Machtkampf bei VW lässt Diess mit weniger Kontrolle zurückIm Machtkampf bei Volkswagen zeichnet sich eine Lösung ab. Laut Insidern kann Volkswagen-Chef Herbert Diess den Wolfsburger Konzern weiter führen, muss aber seine Macht abgeben. Die Lösung sieht offenbar unter anderem vor, dass VW-Markenchef Ralf Brandstätter in den Konzernvorstand aufsteigt.

Sowohl die Nachrichtenagentur Reuters als auch das Handelsblatt zitieren konzernnahe Quellen, „der Streit wird beigelegt und Diess bleibt Vorstandsvorsitzender“. Diess, der 2015 Vorstandsvorsitzender der Marke Volkswagen wurde und den Konzern seit 2018 leitet, wurde in der Vergangenheit immer wieder für seinen Führungsstil kritisiert. Der aktuelle Streit geht auf eine Aufsichtsratssitzung Ende September zurück: Diess hatte Pläne zum Abbau von mehr als 30.000 Stellen im Stammwerk Wolfsburg vorgelegt, die offenbar ohne Beteiligung von Betriebsrat oder Aufsichtsrat ausgearbeitet wurden.

In der Folge entzogen nicht nur der Betriebsrat, sondern auch das Land Niedersachsen als zweitgrößter Aktionär Diess das Vertrauen. Der Managementstreit hatte das Unternehmen seit Wochen blockiert, wichtige Verhandlungen etwa zur Werksvergabe sollen ohne Diess geführt worden sein.

Der unter Aufsichtsratsvorsitzenden Hans Dieter Pötsch ausgearbeitete Kompromiss sieht vor, dass dies auch so bleibt: Diess soll Macht im operativen Geschäft abgeben und sich auf strategische Fragen des Konzerns konzentrieren. Ralf Brandstädter soll mehr Verantwortung im Tagesgeschäft übernehmen und in die Konzernleitung aufsteigen. Brandstädter war bereits 2020 die Nachfolge von Diess als Vorsitzender des Markenvorstands von Volkswagen angetreten, als dieser nach einem früheren Streit mit dem Aufsichtsrat seine Doppelfunktion als Konzern- und Markenchef abgeben musste.

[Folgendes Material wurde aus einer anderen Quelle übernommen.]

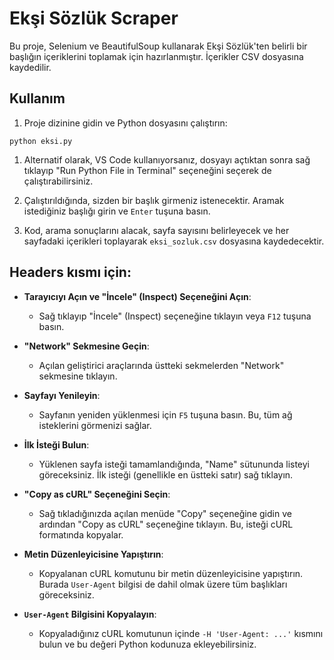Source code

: # Ekşi Sözlük Scraper

Bu proje, Selenium ve BeautifulSoup kullanarak Ekşi Sözlük'ten belirli bir başlığın içeriklerini toplamak için hazırlanmıştır. İçerikler CSV dosyasına kaydedilir.

## Kullanım

1. Proje dizinine gidin ve Python dosyasını çalıştırın:
```
python eksi.py
```

1. Alternatif olarak, VS Code kullanıyorsanız, dosyayı açtıktan sonra sağ tıklayıp "Run Python File in Terminal" seçeneğini seçerek de çalıştırabilirsiniz.
    
3. Çalıştırıldığında, sizden bir başlık girmeniz istenecektir. Aramak istediğiniz başlığı girin ve `Enter` tuşuna basın.
    
4. Kod, arama sonuçlarını alacak, sayfa sayısını belirleyecek ve her sayfadaki içerikleri toplayarak `eksi_sozluk.csv` dosyasına kaydedecektir.

## Headers kısmı için:
- **Tarayıcıyı Açın ve "İncele" (Inspect) Seçeneğini Açın**:
    
    - Sağ tıklayıp "İncele" (Inspect) seçeneğine tıklayın veya `F12` tuşuna basın.
- **"Network" Sekmesine Geçin**:
    
    - Açılan geliştirici araçlarında üstteki sekmelerden "Network" sekmesine tıklayın.
- **Sayfayı Yenileyin**:
    
    - Sayfanın yeniden yüklenmesi için `F5` tuşuna basın. Bu, tüm ağ isteklerini görmenizi sağlar.
- **İlk İsteği Bulun**:
    
    - Yüklenen sayfa isteği tamamlandığında, "Name" sütununda listeyi göreceksiniz. İlk isteği (genellikle en üstteki satır) sağ tıklayın.
- **"Copy as cURL" Seçeneğini Seçin**:
    
    - Sağ tıkladığınızda açılan menüde "Copy" seçeneğine gidin ve ardından "Copy as cURL" seçeneğine tıklayın. Bu, isteği cURL formatında kopyalar.
- **Metin Düzenleyicisine Yapıştırın**:
    
    - Kopyalanan cURL komutunu bir metin düzenleyicisine yapıştırın. Burada `User-Agent` bilgisi de dahil olmak üzere tüm başlıkları göreceksiniz.
- **`User-Agent` Bilgisini Kopyalayın**:
    
    - Kopyaladığınız cURL komutunun içinde `-H 'User-Agent: ...'` kısmını bulun ve bu değeri Python kodunuza ekleyebilirsiniz.
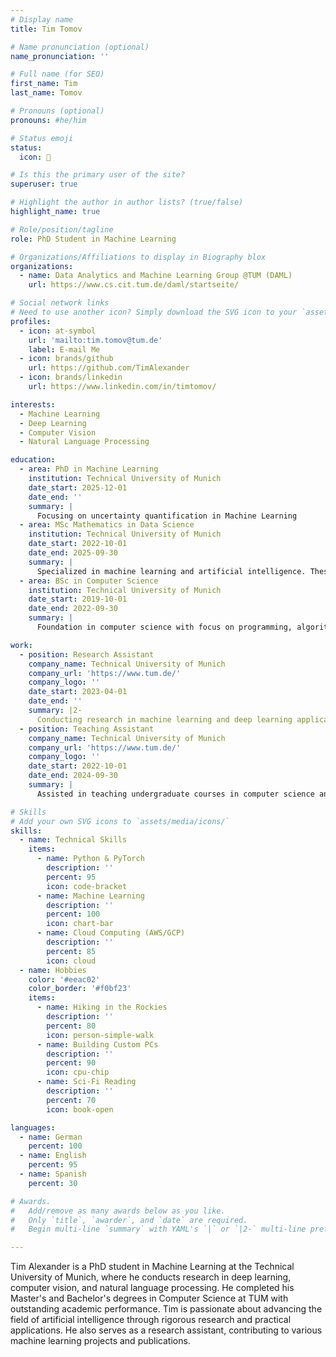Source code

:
 ```yaml
---
# Display name
title: Tim Tomov

# Name pronunciation (optional)
name_pronunciation: ''

# Full name (for SEO)
first_name: Tim
last_name: Tomov

# Pronouns (optional)
pronouns: #he/him

# Status emoji
status:
  icon: 🚀

# Is this the primary user of the site?
superuser: true

# Highlight the author in author lists? (true/false)
highlight_name: true

# Role/position/tagline
role: PhD Student in Machine Learning

# Organizations/Affiliations to display in Biography blox
organizations:
  - name: Data Analytics and Machine Learning Group @TUM (DAML) 
    url: https://www.cs.cit.tum.de/daml/startseite/

# Social network links
# Need to use another icon? Simply download the SVG icon to your `assets/media/icons/` folder.
profiles:
  - icon: at-symbol
    url: 'mailto:tim.tomov@tum.de'
    label: E-mail Me
  - icon: brands/github
    url: https://github.com/TimAlexander
  - icon: brands/linkedin
    url: https://www.linkedin.com/in/timtomov/

interests:
  - Machine Learning
  - Deep Learning
  - Computer Vision
  - Natural Language Processing

education:
  - area: PhD in Machine Learning
    institution: Technical University of Munich
    date_start: 2025-12-01
    date_end: ''
    summary: |
      Focusing on uncertainty quantification in Machine Learning
  - area: MSc Mathematics in Data Science
    institution: Technical University of Munich
    date_start: 2022-10-01
    date_end: 2025-09-30
    summary: |
      Specialized in machine learning and artificial intelligence. Thesis on deep learning applications in computer vision.
  - area: BSc in Computer Science
    institution: Technical University of Munich
    date_start: 2019-10-01
    date_end: 2022-09-30
    summary: |
      Foundation in computer science with focus on programming, algorithms, and data structures. Participated in various machine learning projects.

work:
  - position: Research Assistant
    company_name: Technical University of Munich
    company_url: 'https://www.tum.de/'
    company_logo: ''
    date_start: 2023-04-01
    date_end: ''
    summary: |2-
      Conducting research in machine learning and deep learning applications. Assisting with various research projects and publications in the field of artificial intelligence.
  - position: Teaching Assistant
    company_name: Technical University of Munich
    company_url: 'https://www.tum.de/'
    company_logo: ''
    date_start: 2022-10-01
    date_end: 2024-09-30
    summary: |
      Assisted in teaching undergraduate courses in computer science and machine learning. Helped students with programming assignments and theoretical concepts.

# Skills
# Add your own SVG icons to `assets/media/icons/`
skills:
  - name: Technical Skills
    items:
      - name: Python & PyTorch
        description: ''
        percent: 95
        icon: code-bracket
      - name: Machine Learning
        description: ''
        percent: 100
        icon: chart-bar
      - name: Cloud Computing (AWS/GCP)
        description: ''
        percent: 85
        icon: cloud
  - name: Hobbies
    color: '#eeac02'
    color_border: '#f0bf23'
    items:
      - name: Hiking in the Rockies
        description: ''
        percent: 80
        icon: person-simple-walk
      - name: Building Custom PCs
        description: ''
        percent: 90
        icon: cpu-chip
      - name: Sci-Fi Reading
        description: ''
        percent: 70
        icon: book-open

languages:
  - name: German
    percent: 100
  - name: English
    percent: 95
  - name: Spanish
    percent: 30

# Awards.
#   Add/remove as many awards below as you like.
#   Only `title`, `awarder`, and `date` are required.
#   Begin multi-line `summary` with YAML's `|` or `|2-` multi-line prefix and indent 2 spaces below.

---
```


Tim Alexander is a PhD student in Machine Learning at the Technical University of Munich, where he conducts research in deep learning, computer vision, and natural language processing. He completed his Master's and Bachelor's degrees in Computer Science at TUM with outstanding academic performance. Tim is passionate about advancing the field of artificial intelligence through rigorous research and practical applications. He also serves as a research assistant, contributing to various machine learning projects and publications.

An dem Kompromiss dürften jedoch zwei weitere Vorstandsmitglieder beteiligt sein: Der 63-jährige VW-Chefrechtsberater Manfred Döss soll laut Handelsblatt die Compliance- und Rechtsabteilung übernehmen. Diess hätte die Abteilung, die derzeit von Hiltrud Werner geleitet wird, am liebsten abgeschafft. Die Abteilung sei im Zuge der Aufarbeitung des Dieselskandals entstanden und soll nach Ansicht von Diess nun überflüssig sein. Mit Döss im Vorstand bekommt Diess keinen Vertrauten, sondern einen weiteren Gegner: Döss steht den Familien Porsche und Piëch nahe, er sitzt auch im Vorstand der Porsche SE. Die Familien vertrauen darauf, dass Döss ihre eigene Meinung im Vorstand vertritt – auch gegenüber dem Vorstandsvorsitzenden. Damit soll weiterer Einfluss auf Diess ausgeübt werden.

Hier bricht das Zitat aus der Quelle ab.